ISO/IEC 27046

ISO/IEC 27046 – Information technology — Big data security and privacy — Guidelines for implementation [Draft]

Introduction

The purpose of this standard is to assist organizations in implementing the security and privacy processes described in ISO/IEC 27045.

Scope and objectives

By guiding the following topics, the standard will “address the key challenges and risks of big data security and privacy”:

– Identifying and evaluating the privacy and security risks associated with big data;
– Using, maintaining, and managing security and privacy controls, as well as other risk management measures;
– Validate and verify big data security and privacy arrangements to obtain assurances.

The following audiences are targeted:

– Companies that construct and secure big data frameworks;
– “Users”, “application operators”;
– Providers and consumers of big data;
– “Industry to enhance robustness and efficiency of ecosystems,” as well as improving their compatibility and interoperability, and reducing redundant security products. [Based on a second working draft].

ISO/IEC 20547-4 “Information technology – Big data reference architecture – Part 4: Security and privacy” is recognized as a normative (essential) reference.

The standard’s status

2019 marked the start of the standard development project.

Currently, it is in the Working Draft stage.

It was scheduled to be published in 2023. However, a pause in the ISO/IEC 27045 project implies that this standard and its schedule are in jeopardy.

Commentary

According to the draft standard, the current definition of ‘big data’ does not (according to my cynical and rather jaundiced perspective) adequately reflect its widespread use in IT today, largely due to the vagueness of ‘extensive’, which is essentially synonymous with ‘big’ without adding much clarity.

The term big data is defined as:

“Extensive datasets – primarily in the characteristics of volume, variety, velocity, and/or variability – that require a scalable architecture for efficient storage, manipulation, and analysis. [Source: ISO/IEC 20546]”

You can find more information on Wikipedia, for example:

“Current usage of the term big data tends to refer to the use of predictive analytics, user behaviour analytics, or certain other advanced data analytics methods that extract value from data, and seldom to a particular size of data set. “There is little doubt that the quantities of data now available are indeed large, but that’s not the most relevant characteristic of this new data ecosystem.” Analysis of data sets can find new correlations to “spot business trends, prevent diseases, combat crime and so on.” Scientists, business executives, practitioners of medicine, advertising and governments alike regularly meet difficulties with large data-sets in areas including Internet searches, fintech, urban informatics, and business informatics. Scientists encounter limitations in e-Science work, including meteorology, genomics, connectomics, complex physics simulations, biology and environmental research.”

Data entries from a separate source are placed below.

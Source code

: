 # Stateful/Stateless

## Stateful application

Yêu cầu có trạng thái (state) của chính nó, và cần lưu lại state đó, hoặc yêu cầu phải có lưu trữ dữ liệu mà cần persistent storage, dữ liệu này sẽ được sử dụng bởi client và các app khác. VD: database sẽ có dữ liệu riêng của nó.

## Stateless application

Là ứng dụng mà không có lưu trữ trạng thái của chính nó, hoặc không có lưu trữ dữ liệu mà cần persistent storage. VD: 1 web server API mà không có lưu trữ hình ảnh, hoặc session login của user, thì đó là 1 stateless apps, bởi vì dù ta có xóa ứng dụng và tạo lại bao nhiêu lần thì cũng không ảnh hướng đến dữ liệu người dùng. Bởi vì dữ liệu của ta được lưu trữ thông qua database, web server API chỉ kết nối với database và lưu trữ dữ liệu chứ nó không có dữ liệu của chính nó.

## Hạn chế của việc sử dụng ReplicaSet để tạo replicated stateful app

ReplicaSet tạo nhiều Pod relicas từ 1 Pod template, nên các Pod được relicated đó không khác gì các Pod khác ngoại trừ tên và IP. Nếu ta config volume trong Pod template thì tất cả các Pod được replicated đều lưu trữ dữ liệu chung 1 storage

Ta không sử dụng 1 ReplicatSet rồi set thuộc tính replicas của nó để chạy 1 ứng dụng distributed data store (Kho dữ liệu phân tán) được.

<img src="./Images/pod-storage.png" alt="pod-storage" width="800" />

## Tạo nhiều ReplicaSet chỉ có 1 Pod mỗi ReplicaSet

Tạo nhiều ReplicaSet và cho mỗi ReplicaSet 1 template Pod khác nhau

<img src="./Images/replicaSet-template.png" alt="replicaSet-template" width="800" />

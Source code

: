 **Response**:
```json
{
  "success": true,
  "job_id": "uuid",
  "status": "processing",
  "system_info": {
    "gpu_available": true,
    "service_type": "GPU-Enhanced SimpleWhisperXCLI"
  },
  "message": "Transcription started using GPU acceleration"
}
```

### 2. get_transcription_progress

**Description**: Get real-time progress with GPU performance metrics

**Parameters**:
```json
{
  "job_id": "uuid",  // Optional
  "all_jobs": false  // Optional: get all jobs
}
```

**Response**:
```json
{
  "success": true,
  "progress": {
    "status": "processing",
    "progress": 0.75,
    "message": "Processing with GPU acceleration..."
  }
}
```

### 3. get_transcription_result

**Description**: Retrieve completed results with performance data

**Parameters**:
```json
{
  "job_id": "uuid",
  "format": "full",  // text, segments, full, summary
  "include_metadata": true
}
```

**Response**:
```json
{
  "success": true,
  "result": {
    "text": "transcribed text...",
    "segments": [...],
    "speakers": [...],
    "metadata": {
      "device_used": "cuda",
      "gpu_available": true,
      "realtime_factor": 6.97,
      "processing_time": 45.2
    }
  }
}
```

Big data is characterized by the fact that traditional database management systems (mostly relational these days) are incapable of handling the complexity and volatility of truly vast sets of data. Even with enormous amounts of raw CPU power, conventional architectures are subject to limitations and failures once their scalability has been exceeded. I would expect that would entail fundamentally different approaches, along with relatively new risks to information security and privacy-related controls. However, there is no guarantee that this standard will address the problems in practice; this is cutting-edge technology.

It is not clear how ISO/IEC 20547-4:2020 differs from and adds value to this standard.